D&D General "Red Orc" American Indians and "Yellow Orc" Mongolians in D&D

It's nitpicking though. The majority of people at the time didn't care. This was pop culture pop culture means popular.

And that has nothing to do with what we are talking about. Being popular doesn't mean people don't know it's wrong. In fact, stuff like Married With Children were popular because they were regressive. It's part of the appeal.

Not claiming it was universal or saying those people effected who didn't have power. I would agree with that statement.

Yes, but it wouldn't agree with your argument. The idea that it was harder back then doesn't work with the idea that it was harder for the people who were being mocked. In fact, it goes directly against it.

It's against the rules to discuss the wider trends of the times.

Then report me? If a mod comes in and says something, whatever. But this comes across as refusing to engage on the topic.

I did history at uni we were outright taught to examine things as they were might be different overseas.

I mean, I don't think you have a good hang on American history. Not trying to offend, but I don't think your current view accurately captures it from the American end.

Not claiming it's ok or whatever things have changed because of that.

No one is saying this, people are saying that we always knew it was wrong. It was just easier to ignore it.

And a lot of things from there are also subjective based in where you grew up. Nice place in New England's going to be different than Missouri or Alabama yes?

I mean, I grew up in the Metro Detroit area when the auto companies were starting to decline. Even then, while there are bittersweet parts of the 80's and 90's people remember them way more positively than what came afterwards for a plethora of reasons, from job security to relative level of wealth to a more orderly sense of what was happening in the world as well as a sense of "victory" at the end of the Cold War.

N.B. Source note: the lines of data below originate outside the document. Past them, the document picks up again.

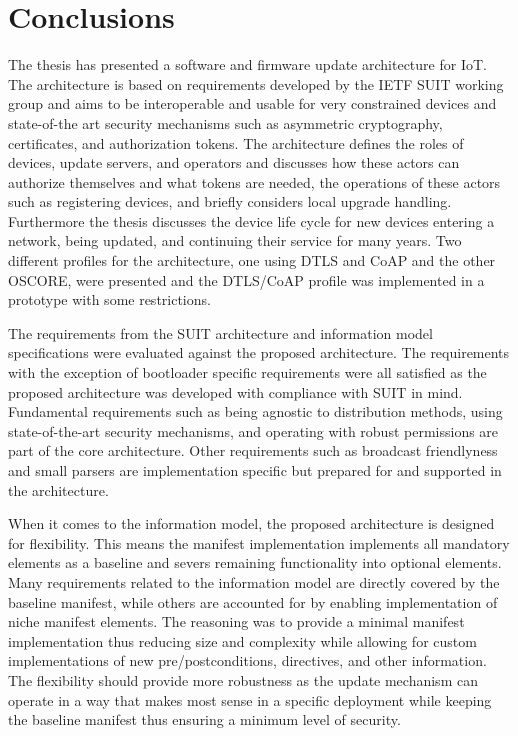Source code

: \documentclass[0-thesis.tex]{subfiles}
\begin{document}

\section{Conclusions}
\label{sec:Conclusions}
The thesis has presented a software and firmware update architecture for IoT. The
architecture is based on requirements developed by the IETF SUIT working group and aims to
be interoperable and usable for very constrained devices and state-of-the art security
mechanisms such as asymmetric cryptography, certificates, and authorization tokens. The
architecture defines the roles of devices, update servers, and operators and discusses how
these actors can authorize themselves and what tokens are needed, the operations of these
actors such as registering devices, and briefly considers local upgrade handling.
Furthermore the thesis discusses the device life cycle for new devices entering a network,
being updated, and continuing their service for many years. Two different profiles for the
architecture, one using DTLS and CoAP and the other OSCORE, were presented and the
DTLS/CoAP profile was implemented in a prototype with some restrictions.

The requirements from the SUIT architecture and information model specifications were
evaluated against the proposed architecture. The requirements with the exception of
bootloader specific requirements were all satisfied as the proposed architecture was
developed with compliance with SUIT in mind. Fundamental requirements such as being
agnostic to distribution methods, using state-of-the-art security mechanisms, and
operating with robust permissions are part of the core architecture. Other requirements
such as broadcast friendlyness and small parsers are implementation specific but prepared
for and supported in the architecture.

When it comes to the information model, the proposed architecture is designed for
flexibility. This means the manifest implementation implements all mandatory elements as a
baseline and severs remaining functionality into optional elements. Many requirements
related to the information model are directly covered by the baseline manifest, while
others are accounted for by enabling implementation of niche manifest elements. The
reasoning was to provide a minimal manifest implementation thus reducing size and
complexity while allowing for custom implementations of new pre/postconditions,
directives, and other information. The flexibility should provide more robustness as the
update mechanism can operate in a way that makes most sense in a specific deployment while
keeping the baseline manifest thus ensuring a minimum level of security. 
\end{document}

Really, this whole "things were harder" idea when it comes to the '80's feels really weird given how hard 9/11 and the decade afterward shook America.

Conversations about race etc coming up now we did that here back in the 70's and 80's it's not perfect but generally it's about 20-30 years ahead of the USA. Not on every issue though. You'll get there or you won't.

I mean, probably not? While America has problems, it's generally way more inclusive than a lot of other countries, particularly on religion and refugees. I know NZ might be good, but it's not 20-30 years good.

Distinct lack of rioting etc probably overdue for some last seen 1981 or 51 depending on what counts.

I have no idea where you pulled those numbers from, and I really don't think you should be speaking on the subject if your first date is not 1967 when it comes to rioting.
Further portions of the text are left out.